▶ Material to process:
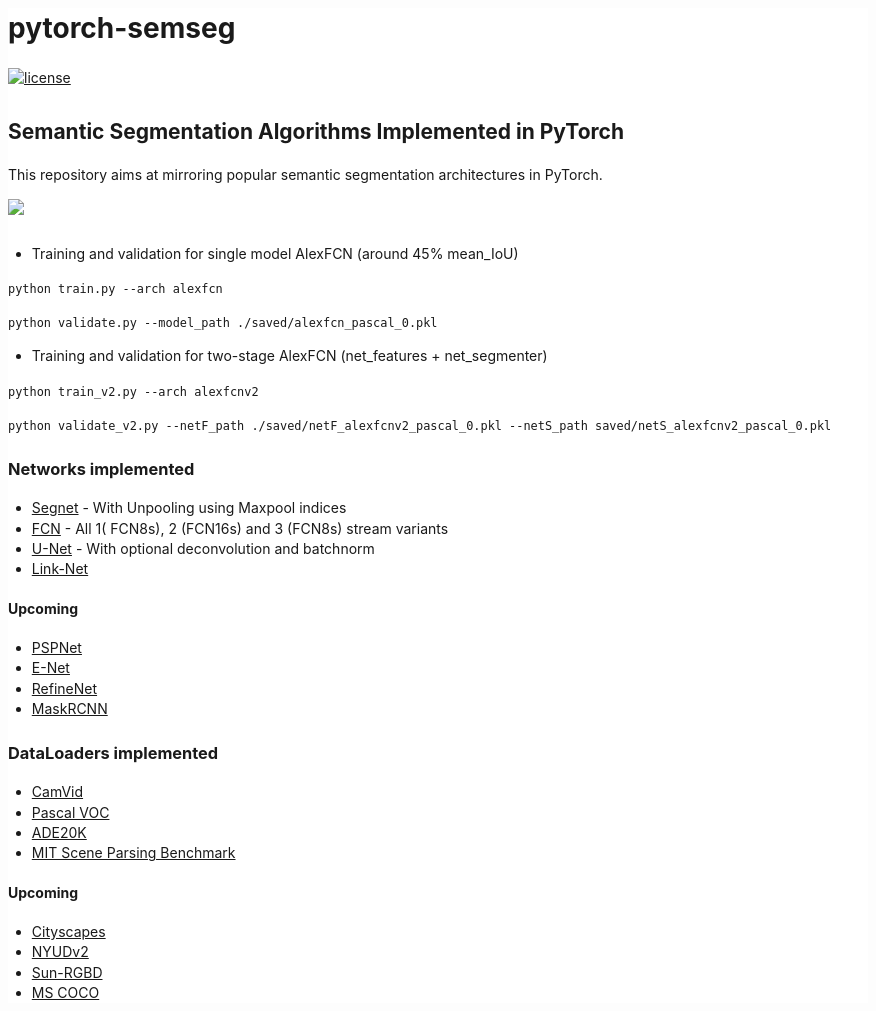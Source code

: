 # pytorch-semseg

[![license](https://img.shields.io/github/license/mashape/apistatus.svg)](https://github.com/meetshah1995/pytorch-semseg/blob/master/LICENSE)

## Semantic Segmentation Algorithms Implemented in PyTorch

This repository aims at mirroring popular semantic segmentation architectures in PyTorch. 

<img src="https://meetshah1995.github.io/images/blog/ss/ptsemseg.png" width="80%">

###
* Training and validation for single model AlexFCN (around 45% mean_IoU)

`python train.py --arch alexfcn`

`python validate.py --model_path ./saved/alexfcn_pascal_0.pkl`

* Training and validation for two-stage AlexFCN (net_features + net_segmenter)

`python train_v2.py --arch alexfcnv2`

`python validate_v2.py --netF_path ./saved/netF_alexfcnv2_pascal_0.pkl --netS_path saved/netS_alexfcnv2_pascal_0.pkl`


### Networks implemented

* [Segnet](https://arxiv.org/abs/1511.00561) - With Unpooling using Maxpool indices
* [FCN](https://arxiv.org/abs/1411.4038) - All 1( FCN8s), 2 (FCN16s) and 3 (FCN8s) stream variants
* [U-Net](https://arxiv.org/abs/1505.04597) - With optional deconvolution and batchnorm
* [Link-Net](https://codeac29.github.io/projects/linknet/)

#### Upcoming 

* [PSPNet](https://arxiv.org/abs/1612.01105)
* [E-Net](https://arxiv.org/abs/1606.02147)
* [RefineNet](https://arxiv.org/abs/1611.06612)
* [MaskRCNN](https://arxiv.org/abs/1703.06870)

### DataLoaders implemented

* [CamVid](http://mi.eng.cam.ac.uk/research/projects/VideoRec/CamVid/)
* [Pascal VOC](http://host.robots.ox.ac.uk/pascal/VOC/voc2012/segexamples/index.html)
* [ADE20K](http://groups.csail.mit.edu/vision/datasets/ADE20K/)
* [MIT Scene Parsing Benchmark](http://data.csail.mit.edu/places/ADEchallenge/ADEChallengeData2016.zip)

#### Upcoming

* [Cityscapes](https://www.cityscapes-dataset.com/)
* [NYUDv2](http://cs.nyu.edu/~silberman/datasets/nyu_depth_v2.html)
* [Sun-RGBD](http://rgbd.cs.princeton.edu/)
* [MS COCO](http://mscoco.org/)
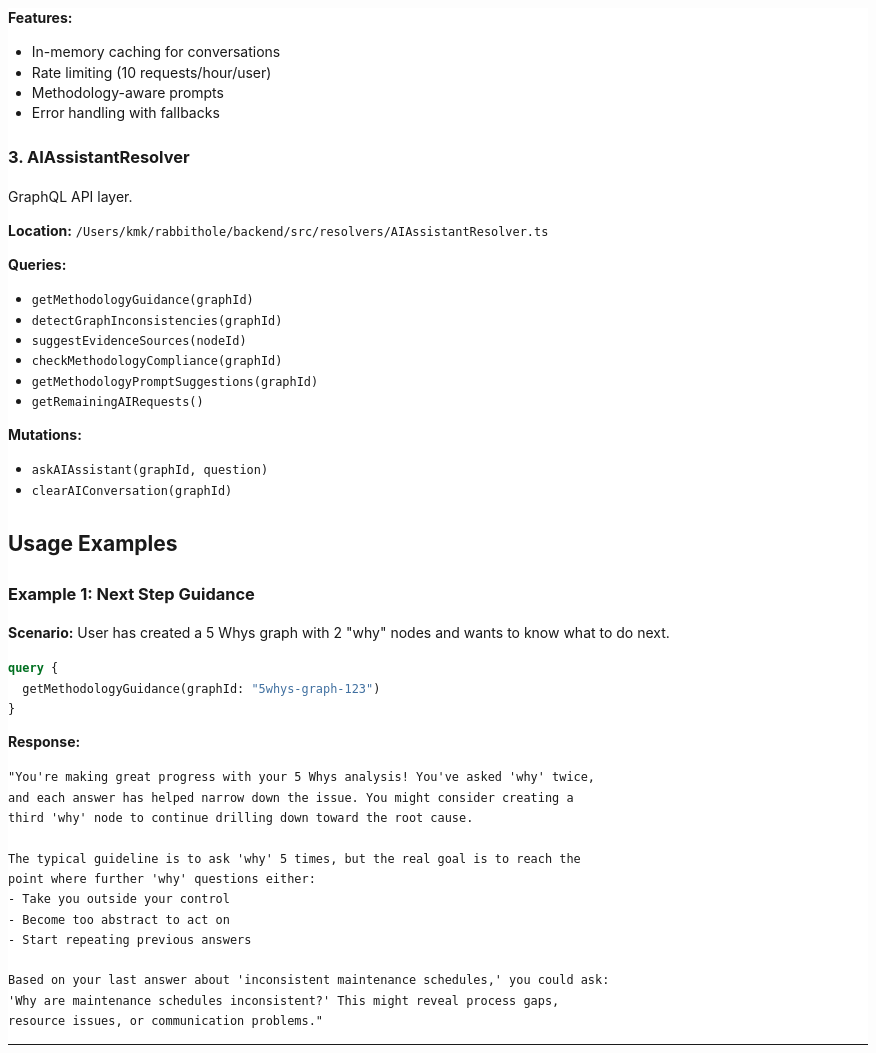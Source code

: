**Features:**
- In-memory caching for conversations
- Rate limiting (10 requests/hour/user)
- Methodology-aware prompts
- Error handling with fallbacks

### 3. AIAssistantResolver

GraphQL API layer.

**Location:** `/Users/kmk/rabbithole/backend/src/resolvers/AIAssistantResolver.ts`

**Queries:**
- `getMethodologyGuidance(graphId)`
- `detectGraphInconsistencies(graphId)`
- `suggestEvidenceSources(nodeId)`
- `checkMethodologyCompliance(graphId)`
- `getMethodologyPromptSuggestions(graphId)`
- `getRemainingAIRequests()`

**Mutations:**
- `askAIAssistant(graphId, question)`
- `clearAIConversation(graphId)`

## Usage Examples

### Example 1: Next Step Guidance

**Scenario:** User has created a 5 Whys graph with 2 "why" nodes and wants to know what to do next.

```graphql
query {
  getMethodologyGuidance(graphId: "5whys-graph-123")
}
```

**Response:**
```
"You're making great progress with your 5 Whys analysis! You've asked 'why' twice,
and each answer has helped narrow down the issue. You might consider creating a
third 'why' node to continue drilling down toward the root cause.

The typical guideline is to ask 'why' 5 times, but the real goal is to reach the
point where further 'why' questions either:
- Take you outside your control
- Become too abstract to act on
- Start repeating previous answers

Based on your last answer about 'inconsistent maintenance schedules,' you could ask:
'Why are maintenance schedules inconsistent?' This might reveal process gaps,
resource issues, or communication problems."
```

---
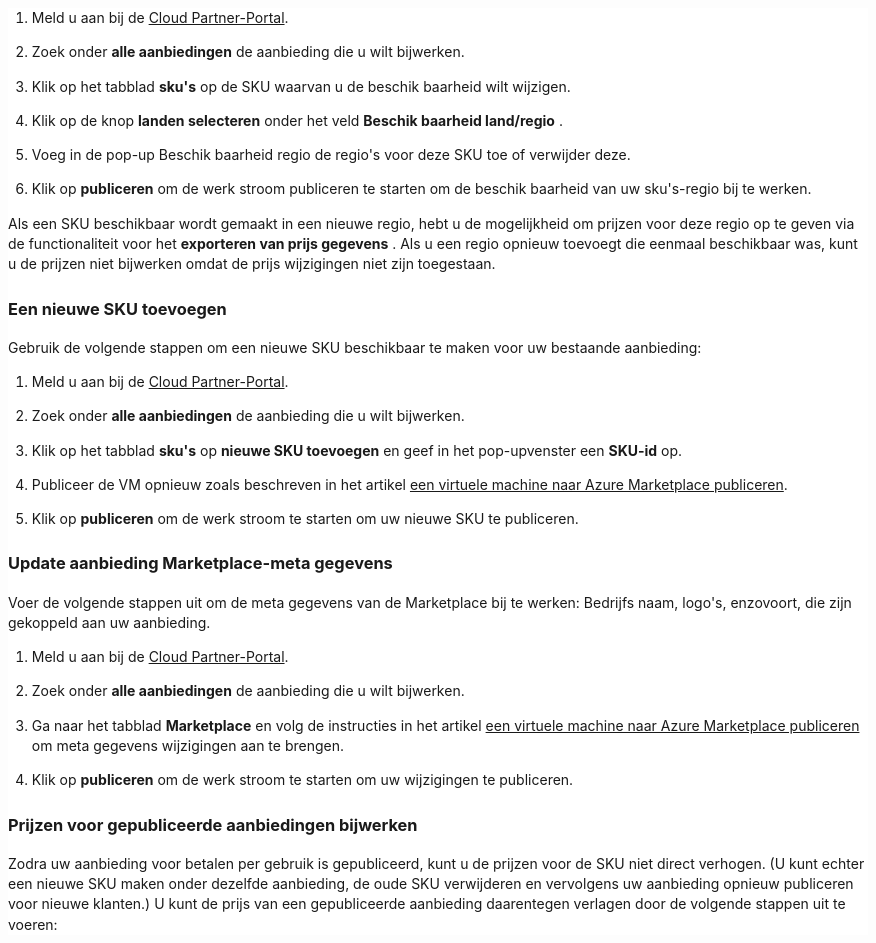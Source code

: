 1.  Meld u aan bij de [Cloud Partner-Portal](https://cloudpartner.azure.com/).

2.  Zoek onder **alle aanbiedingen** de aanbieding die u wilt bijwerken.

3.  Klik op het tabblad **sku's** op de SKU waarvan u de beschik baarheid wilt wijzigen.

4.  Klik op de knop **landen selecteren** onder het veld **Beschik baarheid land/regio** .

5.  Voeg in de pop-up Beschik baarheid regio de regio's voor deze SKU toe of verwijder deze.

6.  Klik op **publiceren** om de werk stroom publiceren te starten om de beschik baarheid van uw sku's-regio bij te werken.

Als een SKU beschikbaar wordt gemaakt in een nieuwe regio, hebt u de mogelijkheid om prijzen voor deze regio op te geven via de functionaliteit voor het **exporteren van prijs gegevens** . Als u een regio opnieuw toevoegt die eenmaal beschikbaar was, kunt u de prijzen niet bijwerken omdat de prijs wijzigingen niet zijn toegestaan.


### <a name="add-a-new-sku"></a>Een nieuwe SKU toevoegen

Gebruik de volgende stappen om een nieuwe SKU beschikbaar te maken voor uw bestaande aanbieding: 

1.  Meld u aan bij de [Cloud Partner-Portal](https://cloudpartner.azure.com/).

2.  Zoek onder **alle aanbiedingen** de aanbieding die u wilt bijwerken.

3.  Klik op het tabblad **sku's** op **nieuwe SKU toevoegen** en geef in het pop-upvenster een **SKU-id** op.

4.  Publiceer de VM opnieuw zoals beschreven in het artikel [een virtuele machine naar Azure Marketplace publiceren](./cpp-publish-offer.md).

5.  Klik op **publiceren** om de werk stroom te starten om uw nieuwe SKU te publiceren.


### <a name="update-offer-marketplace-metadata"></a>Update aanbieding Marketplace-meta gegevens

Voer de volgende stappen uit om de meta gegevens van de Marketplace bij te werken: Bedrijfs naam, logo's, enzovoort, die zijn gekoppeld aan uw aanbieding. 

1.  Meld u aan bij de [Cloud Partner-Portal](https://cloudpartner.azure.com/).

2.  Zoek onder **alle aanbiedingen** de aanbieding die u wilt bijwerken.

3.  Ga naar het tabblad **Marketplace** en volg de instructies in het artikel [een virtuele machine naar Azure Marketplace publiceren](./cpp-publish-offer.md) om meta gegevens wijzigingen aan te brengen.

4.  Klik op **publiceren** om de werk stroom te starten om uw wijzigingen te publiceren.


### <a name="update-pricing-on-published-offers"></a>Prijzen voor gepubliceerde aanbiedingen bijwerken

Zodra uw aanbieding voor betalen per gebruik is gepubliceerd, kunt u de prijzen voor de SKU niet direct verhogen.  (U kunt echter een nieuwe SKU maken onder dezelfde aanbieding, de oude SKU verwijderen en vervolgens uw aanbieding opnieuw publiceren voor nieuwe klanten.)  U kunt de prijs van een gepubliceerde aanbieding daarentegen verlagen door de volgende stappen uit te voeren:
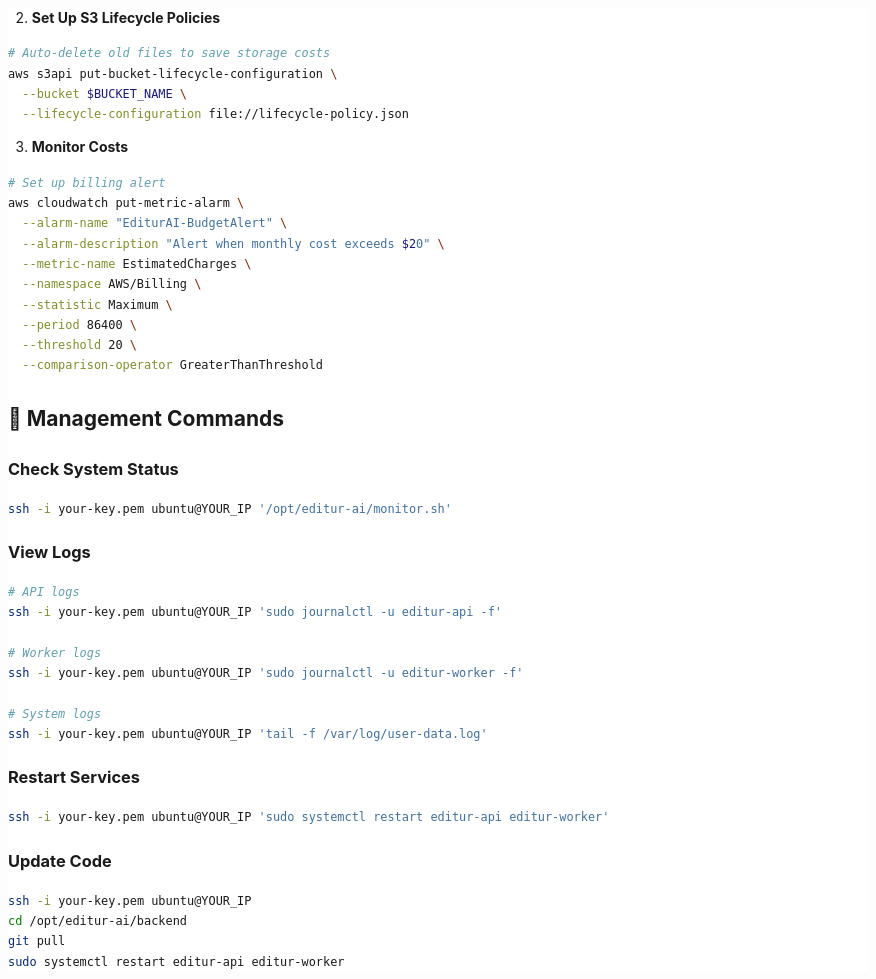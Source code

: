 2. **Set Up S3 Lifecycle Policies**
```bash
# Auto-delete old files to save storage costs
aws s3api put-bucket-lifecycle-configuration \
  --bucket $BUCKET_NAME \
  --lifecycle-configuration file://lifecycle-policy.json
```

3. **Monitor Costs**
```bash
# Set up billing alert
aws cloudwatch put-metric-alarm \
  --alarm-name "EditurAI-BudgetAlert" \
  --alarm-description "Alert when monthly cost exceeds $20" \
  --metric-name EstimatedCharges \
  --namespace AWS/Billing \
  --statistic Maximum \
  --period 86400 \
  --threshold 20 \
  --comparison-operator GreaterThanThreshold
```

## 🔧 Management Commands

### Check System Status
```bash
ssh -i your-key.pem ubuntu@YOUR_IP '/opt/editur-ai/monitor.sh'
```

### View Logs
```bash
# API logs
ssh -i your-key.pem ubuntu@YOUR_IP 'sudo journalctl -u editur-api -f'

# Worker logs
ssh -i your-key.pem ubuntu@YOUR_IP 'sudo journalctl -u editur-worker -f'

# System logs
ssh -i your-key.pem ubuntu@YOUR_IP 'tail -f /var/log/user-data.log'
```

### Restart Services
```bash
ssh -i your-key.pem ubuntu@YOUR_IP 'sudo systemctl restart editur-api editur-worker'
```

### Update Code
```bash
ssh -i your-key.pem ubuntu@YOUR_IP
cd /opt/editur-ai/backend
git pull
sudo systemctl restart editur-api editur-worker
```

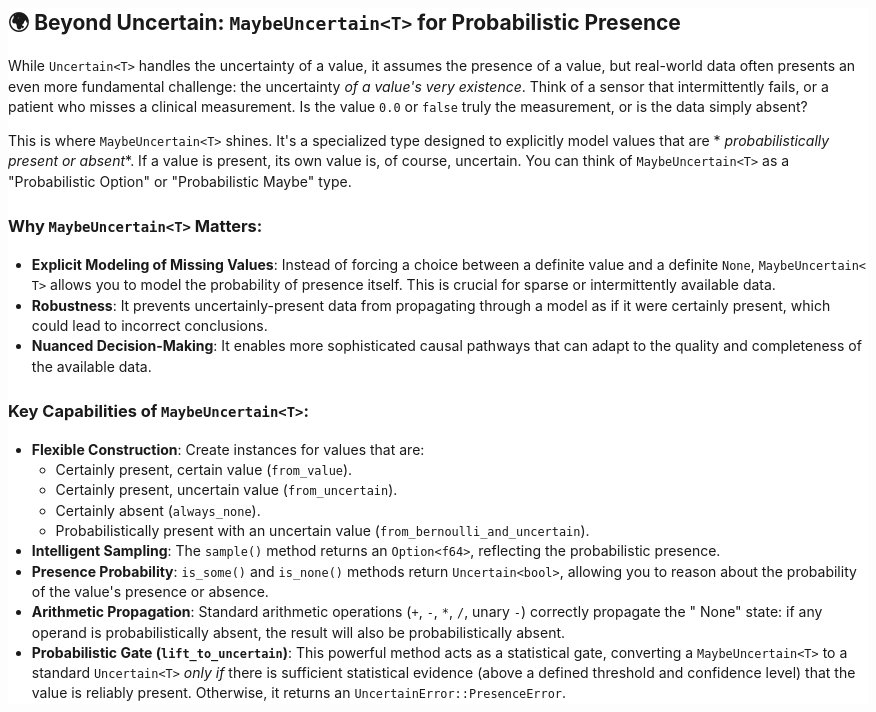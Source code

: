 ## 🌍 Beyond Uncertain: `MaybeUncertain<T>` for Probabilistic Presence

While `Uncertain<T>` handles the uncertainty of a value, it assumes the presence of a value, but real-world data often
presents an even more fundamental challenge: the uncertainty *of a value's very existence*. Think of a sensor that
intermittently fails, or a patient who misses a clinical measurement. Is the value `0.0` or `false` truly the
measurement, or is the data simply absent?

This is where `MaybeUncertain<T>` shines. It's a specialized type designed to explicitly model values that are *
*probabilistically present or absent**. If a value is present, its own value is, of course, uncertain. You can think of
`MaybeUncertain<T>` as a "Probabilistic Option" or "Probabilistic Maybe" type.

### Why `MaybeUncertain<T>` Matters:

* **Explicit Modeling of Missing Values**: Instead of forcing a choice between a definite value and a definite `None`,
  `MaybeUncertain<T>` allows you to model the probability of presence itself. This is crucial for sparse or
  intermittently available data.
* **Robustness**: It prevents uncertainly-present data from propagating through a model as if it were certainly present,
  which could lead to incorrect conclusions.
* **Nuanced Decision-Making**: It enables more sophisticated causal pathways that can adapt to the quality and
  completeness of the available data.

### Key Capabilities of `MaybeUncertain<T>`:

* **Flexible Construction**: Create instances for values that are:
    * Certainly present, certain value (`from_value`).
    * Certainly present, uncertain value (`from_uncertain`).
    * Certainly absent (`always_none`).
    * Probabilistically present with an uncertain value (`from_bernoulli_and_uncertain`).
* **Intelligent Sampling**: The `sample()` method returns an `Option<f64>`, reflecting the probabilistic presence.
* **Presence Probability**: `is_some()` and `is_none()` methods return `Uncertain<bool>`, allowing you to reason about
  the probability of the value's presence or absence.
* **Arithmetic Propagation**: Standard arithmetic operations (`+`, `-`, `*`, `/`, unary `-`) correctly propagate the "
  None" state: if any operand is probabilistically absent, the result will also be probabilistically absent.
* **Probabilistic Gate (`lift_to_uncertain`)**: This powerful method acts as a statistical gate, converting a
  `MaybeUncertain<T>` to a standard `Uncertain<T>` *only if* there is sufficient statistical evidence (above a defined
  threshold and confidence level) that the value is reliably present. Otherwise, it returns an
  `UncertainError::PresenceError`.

▶ Task to carry out:
Take each line in the listing that has the word "absent" and copy it.

▶ Answer to this exercise:
measurement, or is the data simply absent?
*probabilistically present or absent**. If a value is present, its own value is, of course, uncertain. You can think of
    * Certainly absent (`always_none`).
  None" state: if any operand is probabilistically absent, the result will also be probabilistically absent.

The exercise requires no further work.